**About this exercise**
Transcribe the following entries word for word. End with the line where "- **Interactive Filtering**: Filter" appears.

(Collected data)
------------------------------------
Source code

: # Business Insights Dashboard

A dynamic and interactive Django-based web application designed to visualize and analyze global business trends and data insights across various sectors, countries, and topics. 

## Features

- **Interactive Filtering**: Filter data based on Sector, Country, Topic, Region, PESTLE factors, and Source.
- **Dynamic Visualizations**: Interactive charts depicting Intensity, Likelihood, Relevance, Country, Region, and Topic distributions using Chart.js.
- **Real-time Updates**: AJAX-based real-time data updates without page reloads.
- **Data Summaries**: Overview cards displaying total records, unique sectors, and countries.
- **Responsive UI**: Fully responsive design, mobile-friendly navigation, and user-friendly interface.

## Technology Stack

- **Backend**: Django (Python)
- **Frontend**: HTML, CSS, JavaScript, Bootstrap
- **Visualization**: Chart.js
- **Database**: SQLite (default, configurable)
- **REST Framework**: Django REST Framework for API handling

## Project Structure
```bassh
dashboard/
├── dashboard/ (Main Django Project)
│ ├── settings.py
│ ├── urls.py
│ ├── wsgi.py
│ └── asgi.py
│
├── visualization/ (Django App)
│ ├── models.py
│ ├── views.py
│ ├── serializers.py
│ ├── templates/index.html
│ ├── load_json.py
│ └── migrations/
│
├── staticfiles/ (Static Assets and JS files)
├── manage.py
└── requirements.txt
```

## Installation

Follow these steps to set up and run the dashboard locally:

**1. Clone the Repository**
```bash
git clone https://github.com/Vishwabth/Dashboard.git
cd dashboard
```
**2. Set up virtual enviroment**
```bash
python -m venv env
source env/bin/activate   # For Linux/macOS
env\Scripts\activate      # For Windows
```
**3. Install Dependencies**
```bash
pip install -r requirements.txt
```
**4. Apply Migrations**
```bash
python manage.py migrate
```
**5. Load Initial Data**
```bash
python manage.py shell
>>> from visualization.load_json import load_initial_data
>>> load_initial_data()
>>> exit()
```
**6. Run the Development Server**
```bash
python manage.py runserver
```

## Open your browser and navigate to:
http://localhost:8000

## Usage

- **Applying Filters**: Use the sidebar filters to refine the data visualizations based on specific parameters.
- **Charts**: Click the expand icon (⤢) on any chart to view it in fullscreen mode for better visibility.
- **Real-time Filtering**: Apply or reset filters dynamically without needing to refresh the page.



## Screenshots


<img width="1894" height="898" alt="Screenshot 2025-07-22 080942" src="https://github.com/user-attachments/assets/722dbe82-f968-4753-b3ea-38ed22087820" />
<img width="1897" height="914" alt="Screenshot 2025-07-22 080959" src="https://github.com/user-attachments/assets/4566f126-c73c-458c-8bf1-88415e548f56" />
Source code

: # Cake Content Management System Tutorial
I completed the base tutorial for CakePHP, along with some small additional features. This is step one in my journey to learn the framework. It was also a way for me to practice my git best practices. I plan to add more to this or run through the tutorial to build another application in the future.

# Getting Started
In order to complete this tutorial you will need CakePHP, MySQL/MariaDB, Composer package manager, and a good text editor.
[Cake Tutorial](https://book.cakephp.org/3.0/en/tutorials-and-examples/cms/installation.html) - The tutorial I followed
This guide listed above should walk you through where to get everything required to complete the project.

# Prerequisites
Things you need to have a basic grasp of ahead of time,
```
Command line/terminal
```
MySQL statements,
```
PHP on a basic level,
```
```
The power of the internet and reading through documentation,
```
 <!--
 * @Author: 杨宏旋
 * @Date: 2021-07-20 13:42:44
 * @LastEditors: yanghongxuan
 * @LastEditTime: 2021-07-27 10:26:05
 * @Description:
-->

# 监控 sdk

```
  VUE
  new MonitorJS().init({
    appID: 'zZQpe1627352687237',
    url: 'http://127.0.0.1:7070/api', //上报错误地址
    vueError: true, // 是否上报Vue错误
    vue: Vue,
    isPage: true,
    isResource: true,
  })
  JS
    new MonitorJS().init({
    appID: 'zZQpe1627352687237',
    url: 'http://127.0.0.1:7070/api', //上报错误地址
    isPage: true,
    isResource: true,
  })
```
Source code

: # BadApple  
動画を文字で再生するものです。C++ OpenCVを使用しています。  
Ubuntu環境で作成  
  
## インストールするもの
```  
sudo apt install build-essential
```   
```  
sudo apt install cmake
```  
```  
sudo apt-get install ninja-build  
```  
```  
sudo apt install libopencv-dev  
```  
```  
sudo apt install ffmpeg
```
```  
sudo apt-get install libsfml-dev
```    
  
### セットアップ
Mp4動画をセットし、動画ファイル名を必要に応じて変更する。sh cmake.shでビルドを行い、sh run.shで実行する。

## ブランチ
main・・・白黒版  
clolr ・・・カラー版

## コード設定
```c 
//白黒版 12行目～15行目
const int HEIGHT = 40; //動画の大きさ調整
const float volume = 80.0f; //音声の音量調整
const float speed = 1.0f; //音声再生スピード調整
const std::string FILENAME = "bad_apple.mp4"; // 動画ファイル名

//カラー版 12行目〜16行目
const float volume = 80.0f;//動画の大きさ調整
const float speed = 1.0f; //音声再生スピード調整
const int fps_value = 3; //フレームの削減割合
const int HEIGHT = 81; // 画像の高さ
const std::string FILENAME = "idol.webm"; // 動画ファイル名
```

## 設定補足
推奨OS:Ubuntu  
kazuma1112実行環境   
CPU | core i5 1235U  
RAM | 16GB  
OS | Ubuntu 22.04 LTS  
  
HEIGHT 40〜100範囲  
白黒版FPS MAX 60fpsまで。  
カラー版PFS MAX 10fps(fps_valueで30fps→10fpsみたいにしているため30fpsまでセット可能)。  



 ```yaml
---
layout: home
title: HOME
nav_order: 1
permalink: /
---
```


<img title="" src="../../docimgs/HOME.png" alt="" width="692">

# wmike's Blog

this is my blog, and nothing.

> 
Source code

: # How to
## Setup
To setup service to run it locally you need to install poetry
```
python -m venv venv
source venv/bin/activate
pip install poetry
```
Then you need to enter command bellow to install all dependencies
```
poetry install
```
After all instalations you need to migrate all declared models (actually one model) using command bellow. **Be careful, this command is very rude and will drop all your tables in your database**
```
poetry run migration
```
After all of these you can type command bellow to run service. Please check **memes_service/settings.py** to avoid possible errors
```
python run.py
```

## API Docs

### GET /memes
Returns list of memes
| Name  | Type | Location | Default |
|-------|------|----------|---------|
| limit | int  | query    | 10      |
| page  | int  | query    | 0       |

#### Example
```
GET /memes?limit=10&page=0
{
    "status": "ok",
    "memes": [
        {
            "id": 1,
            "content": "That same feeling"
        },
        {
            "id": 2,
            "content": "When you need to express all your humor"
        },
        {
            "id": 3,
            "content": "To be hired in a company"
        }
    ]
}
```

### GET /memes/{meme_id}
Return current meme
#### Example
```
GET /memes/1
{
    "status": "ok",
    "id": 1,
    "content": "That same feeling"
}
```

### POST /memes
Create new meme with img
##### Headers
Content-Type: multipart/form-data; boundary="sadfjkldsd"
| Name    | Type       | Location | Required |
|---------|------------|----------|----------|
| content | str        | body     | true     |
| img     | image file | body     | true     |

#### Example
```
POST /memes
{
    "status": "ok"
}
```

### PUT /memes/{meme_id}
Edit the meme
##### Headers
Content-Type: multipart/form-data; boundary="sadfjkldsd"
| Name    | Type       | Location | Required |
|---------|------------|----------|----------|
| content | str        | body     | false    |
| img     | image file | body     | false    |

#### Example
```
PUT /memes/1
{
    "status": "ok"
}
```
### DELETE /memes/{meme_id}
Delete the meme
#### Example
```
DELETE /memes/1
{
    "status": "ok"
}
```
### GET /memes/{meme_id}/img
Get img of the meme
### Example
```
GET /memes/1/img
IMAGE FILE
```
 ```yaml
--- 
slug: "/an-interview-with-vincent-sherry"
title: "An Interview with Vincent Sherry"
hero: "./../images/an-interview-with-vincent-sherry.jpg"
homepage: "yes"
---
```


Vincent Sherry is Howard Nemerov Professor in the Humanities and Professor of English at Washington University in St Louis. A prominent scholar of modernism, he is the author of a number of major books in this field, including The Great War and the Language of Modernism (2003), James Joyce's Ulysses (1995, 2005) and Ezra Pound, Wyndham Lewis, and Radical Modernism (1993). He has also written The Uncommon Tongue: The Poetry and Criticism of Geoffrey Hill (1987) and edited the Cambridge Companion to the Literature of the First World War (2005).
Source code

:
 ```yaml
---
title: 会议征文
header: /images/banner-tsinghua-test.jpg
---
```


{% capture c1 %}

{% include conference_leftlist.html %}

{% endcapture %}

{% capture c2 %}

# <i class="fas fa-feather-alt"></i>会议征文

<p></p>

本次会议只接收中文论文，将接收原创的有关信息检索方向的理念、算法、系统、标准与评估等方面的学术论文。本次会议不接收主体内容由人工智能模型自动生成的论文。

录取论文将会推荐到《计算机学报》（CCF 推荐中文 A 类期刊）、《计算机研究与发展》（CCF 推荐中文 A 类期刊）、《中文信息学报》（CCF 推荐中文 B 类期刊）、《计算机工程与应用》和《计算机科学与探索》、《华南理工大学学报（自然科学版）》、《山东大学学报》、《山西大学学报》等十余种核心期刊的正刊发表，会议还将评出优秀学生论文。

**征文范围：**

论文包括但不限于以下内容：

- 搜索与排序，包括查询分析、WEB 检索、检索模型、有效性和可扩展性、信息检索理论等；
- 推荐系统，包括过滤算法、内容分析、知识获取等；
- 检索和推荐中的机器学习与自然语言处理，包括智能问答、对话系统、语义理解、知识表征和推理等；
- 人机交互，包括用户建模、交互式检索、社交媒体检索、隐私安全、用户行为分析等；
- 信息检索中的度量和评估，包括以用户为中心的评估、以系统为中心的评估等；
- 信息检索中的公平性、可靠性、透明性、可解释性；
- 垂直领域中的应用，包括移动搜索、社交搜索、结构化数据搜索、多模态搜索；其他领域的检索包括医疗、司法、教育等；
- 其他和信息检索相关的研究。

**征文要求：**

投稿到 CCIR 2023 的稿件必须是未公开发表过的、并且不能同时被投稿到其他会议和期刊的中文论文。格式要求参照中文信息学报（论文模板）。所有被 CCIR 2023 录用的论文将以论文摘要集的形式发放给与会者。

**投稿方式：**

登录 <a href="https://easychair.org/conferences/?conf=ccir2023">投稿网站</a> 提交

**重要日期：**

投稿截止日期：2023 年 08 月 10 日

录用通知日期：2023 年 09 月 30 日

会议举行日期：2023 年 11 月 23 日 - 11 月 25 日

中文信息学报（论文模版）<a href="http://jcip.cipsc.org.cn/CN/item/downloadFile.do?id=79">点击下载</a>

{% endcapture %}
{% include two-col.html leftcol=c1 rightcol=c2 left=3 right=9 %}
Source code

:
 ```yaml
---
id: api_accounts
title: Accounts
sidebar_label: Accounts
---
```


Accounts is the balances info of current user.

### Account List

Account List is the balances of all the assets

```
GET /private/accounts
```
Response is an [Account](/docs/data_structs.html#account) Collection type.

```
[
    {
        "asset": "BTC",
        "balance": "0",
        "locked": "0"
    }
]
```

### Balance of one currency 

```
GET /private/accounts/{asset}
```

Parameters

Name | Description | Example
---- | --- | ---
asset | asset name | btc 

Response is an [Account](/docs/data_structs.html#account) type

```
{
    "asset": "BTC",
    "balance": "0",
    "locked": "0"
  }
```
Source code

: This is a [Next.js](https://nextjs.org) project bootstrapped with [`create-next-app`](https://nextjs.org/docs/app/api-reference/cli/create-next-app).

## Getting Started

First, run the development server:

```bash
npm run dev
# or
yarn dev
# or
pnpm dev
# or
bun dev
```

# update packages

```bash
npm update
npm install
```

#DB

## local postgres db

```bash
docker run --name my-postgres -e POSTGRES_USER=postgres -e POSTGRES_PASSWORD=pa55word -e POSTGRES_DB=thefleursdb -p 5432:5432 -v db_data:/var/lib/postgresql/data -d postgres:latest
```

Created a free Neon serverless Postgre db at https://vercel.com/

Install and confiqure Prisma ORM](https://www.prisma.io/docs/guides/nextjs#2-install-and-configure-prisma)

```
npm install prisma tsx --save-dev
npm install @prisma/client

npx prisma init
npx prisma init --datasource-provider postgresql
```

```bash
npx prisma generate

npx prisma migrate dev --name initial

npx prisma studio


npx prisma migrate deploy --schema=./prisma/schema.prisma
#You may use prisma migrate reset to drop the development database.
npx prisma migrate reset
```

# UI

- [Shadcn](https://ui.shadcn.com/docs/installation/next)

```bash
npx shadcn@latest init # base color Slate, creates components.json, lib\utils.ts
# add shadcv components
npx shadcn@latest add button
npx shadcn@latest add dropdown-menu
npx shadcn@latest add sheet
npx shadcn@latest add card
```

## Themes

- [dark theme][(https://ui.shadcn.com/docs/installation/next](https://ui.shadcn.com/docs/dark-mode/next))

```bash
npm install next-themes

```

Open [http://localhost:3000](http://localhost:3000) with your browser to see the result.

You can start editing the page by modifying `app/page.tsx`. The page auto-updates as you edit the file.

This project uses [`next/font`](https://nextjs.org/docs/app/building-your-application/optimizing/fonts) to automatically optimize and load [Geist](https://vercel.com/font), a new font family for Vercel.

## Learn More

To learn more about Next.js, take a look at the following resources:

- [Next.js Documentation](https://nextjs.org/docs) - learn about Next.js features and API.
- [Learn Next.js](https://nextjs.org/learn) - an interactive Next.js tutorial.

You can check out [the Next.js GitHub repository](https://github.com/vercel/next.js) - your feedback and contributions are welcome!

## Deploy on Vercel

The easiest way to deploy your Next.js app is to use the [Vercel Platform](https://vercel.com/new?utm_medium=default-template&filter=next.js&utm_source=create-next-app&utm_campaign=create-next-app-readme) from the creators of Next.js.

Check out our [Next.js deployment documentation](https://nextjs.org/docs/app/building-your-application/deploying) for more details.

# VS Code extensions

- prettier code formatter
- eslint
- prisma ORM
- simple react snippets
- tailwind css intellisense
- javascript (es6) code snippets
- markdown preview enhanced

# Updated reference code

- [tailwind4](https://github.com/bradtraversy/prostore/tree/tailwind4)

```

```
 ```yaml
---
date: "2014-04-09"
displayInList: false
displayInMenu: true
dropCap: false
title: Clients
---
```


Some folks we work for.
------------------------------------
**Answer for this exercise**
Source code

: # Business Insights Dashboard

A dynamic and interactive Django-based web application designed to visualize and analyze global business trends and data insights across various sectors, countries, and topics. 

## Features

- **Interactive Filtering**: Filter data based on Sector, Country, Topic, Region, PESTLE factors, and Source.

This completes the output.